Label Studio for Visual Annotations

Author

Michael Achmann-Denkler

Published

January 29, 2024

The setup for visual annotation projects (as well as videos and audio), includes an additional step: We need to store our media files somewhere accessible for labelstudio. My choice is Google Cloud Buckets, as the setup is (relatively) easy. Additionally, the coupons provided by Google are sufficient to pay for the expenses of hosting our images on the Google Cloud. The manual below is almost identical to my Medium story “How to Accelerate your Annotation Process for Visual Social Media Analysis with Label Studio”. Please follow the steps outline in the story (first paragraphs and screenshots) to obtain your cloud credential json file. Alternatively use the credentials provided on GRIPS for our course.

Cloud Bucket Setup & IAM

Important in contrast to the medium story, one additional step is necessary as pointed out by the Label Studio manual: we still need to configure the CORS of our bucket.

Open any page inside your cloud project. Click on the right hand terminal symbol (yellow, 1) first. The terminal opens and takes a moment to spin up. In the meantime visit the Label Studio manual to copy the values.

Copy the values from the documentation into the terminal. Hit Enter. Replace the bucketname with yours in the second step.
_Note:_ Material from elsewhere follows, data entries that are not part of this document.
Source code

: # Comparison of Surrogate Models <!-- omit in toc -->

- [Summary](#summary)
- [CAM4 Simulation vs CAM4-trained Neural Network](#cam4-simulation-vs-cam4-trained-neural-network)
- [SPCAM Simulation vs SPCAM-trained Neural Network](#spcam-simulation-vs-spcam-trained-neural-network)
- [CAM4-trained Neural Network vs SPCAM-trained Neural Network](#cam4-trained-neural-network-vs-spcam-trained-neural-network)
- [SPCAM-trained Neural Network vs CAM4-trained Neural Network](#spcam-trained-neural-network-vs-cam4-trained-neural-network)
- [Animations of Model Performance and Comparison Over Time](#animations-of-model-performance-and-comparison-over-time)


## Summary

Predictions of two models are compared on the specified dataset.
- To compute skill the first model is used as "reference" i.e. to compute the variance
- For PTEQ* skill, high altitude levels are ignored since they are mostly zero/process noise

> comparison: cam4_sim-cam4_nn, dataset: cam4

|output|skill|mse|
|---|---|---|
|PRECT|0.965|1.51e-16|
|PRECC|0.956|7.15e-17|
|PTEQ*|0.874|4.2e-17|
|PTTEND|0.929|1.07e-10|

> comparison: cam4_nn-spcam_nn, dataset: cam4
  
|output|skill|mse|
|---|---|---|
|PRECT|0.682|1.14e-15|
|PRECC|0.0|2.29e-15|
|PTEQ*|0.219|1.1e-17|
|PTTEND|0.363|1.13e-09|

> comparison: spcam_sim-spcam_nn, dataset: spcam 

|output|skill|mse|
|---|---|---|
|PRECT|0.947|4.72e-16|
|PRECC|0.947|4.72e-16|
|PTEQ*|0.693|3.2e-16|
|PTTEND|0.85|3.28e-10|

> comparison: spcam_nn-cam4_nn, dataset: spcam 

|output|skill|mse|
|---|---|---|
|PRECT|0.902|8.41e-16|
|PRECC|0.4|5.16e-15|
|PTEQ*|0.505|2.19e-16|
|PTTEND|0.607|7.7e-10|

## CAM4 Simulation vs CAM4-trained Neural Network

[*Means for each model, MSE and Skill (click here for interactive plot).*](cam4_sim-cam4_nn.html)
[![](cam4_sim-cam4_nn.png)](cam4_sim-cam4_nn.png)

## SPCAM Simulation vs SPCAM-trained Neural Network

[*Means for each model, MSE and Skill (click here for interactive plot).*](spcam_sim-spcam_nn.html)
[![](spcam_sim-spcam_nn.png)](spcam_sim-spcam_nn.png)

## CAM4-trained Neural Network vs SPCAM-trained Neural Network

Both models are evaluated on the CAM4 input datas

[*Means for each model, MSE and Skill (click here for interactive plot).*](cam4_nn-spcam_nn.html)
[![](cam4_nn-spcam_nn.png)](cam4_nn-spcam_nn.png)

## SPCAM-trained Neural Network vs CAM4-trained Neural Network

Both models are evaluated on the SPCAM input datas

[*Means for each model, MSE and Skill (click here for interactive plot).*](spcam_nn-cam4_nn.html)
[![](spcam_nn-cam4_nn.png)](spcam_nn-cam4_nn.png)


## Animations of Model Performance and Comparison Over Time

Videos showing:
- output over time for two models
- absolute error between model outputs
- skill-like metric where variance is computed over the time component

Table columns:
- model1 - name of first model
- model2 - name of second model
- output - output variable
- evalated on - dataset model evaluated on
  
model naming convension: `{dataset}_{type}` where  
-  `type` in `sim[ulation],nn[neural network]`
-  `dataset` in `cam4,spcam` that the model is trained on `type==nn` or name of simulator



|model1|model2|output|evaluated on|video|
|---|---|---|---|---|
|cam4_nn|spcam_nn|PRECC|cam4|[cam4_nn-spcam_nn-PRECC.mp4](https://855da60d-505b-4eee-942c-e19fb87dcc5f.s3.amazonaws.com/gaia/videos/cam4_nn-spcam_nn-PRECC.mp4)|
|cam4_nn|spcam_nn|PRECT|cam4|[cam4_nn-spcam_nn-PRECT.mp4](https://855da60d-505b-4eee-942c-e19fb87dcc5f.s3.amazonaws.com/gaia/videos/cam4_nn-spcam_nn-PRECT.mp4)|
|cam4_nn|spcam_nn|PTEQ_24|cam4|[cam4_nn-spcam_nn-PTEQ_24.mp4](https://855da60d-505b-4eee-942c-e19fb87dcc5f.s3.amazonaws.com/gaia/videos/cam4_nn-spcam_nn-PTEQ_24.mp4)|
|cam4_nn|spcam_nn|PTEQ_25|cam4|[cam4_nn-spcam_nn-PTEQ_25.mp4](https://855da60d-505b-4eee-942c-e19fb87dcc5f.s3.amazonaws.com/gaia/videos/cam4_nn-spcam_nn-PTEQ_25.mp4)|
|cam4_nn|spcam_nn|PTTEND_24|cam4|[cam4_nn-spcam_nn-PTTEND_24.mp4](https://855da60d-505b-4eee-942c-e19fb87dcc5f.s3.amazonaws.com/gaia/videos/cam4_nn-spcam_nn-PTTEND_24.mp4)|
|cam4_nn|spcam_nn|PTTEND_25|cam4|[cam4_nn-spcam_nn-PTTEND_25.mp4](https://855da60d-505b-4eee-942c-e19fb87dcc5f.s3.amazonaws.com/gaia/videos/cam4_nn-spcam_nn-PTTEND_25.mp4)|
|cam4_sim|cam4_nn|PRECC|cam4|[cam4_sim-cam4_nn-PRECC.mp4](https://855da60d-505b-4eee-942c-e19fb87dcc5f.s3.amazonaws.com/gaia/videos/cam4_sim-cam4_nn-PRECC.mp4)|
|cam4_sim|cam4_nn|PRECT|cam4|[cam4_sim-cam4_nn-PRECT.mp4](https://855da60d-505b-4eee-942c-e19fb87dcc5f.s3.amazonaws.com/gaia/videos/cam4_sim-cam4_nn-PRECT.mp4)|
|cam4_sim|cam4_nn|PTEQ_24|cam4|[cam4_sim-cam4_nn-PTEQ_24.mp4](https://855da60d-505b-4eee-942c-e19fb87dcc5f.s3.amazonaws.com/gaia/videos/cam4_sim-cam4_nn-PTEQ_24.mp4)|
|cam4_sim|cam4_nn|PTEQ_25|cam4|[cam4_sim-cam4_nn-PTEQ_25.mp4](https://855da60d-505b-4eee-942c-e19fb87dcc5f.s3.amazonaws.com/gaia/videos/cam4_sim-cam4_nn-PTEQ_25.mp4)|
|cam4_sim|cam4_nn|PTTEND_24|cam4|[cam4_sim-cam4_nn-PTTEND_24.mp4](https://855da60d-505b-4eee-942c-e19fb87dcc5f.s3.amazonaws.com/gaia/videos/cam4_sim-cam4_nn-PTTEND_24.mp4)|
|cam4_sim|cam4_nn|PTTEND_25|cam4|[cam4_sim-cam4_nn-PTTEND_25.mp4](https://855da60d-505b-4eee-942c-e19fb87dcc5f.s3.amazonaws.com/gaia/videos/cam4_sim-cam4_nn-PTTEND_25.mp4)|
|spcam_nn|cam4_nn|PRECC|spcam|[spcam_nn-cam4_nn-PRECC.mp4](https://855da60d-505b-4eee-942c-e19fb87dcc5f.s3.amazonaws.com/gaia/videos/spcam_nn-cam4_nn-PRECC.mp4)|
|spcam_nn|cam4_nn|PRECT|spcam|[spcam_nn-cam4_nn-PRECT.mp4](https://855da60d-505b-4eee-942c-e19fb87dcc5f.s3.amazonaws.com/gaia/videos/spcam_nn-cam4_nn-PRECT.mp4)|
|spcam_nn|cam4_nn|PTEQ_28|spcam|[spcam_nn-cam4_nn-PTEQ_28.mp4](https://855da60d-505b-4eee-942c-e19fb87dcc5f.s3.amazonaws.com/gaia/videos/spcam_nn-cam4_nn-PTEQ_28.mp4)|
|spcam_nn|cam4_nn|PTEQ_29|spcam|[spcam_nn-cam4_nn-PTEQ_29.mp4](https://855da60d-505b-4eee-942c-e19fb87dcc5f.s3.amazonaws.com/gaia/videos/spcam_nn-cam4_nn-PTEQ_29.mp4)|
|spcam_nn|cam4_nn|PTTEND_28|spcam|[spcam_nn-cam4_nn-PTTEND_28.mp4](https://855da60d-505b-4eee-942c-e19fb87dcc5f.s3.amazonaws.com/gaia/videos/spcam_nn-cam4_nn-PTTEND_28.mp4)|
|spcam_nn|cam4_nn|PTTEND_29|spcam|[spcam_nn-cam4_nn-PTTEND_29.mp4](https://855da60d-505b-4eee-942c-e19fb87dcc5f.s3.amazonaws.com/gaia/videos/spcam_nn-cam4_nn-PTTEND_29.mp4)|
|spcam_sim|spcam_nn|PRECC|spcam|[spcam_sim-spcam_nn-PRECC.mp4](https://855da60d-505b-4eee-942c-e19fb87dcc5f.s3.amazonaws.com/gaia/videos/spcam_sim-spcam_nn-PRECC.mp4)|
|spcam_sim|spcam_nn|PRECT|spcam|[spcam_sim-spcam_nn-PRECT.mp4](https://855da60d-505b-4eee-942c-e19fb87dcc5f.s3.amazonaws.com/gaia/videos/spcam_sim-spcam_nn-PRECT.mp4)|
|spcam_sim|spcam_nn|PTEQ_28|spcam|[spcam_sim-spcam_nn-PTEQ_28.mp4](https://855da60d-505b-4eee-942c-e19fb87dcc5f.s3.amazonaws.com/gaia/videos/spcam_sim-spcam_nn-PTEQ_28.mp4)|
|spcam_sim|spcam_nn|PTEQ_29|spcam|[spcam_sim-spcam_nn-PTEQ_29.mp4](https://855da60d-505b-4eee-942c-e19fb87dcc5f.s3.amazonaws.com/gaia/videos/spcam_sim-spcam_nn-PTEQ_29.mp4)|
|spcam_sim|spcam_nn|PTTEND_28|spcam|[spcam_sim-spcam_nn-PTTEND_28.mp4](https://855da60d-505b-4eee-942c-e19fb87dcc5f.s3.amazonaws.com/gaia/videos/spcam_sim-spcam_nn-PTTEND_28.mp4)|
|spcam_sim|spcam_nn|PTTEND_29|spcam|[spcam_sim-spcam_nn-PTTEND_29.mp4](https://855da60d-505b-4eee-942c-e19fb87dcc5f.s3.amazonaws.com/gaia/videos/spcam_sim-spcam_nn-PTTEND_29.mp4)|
Grant acces. Wait a few seconds. Your images are now accessible from Label Studio

Creating the Annotation Project

First lets install the packages:

!pip -q install label-studio-sdk gcloud
     ━━━━━━━━━━━━━━━━━━━━━━━━━━━━━━━━━━━━━━━━ 0.0/454.4 kB ? eta -:--:--     ━━━━━━━━━━━━━━━━━━━━━━━━━━━━━━╸━━━━━━━━━ 348.2/454.4 kB 10.2 MB/s eta 0:00:01     ━━━━━━━━━━━━━━━━━━━━━━━━━━━━━━━━━━━━━━━━ 454.4/454.4 kB 9.5 MB/s eta 0:00:00
  Preparing metadata (setup.py) ... done
  Building wheel for gcloud (setup.py) ... done

Next, setup Google Cloud. Please specify the file path for the credentials file in order to upload images to google cloud bucket (provided via GRIPS or your own).

#@title ## Gcloud Setup
#@markdown 

import json
from gcloud import storage
from oauth2client.service_account import ServiceAccountCredentials

gcloud_credentials_path = '/content/vsma-course-2324-72da2075ad3a.json' #@param {type: "string"}
gcloud_bucket = 'label-studio-vsma' #@param {type: "string"}

with open(gcloud_credentials_path, 'rb') as f:
  credentials_dict = json.loads(f.read())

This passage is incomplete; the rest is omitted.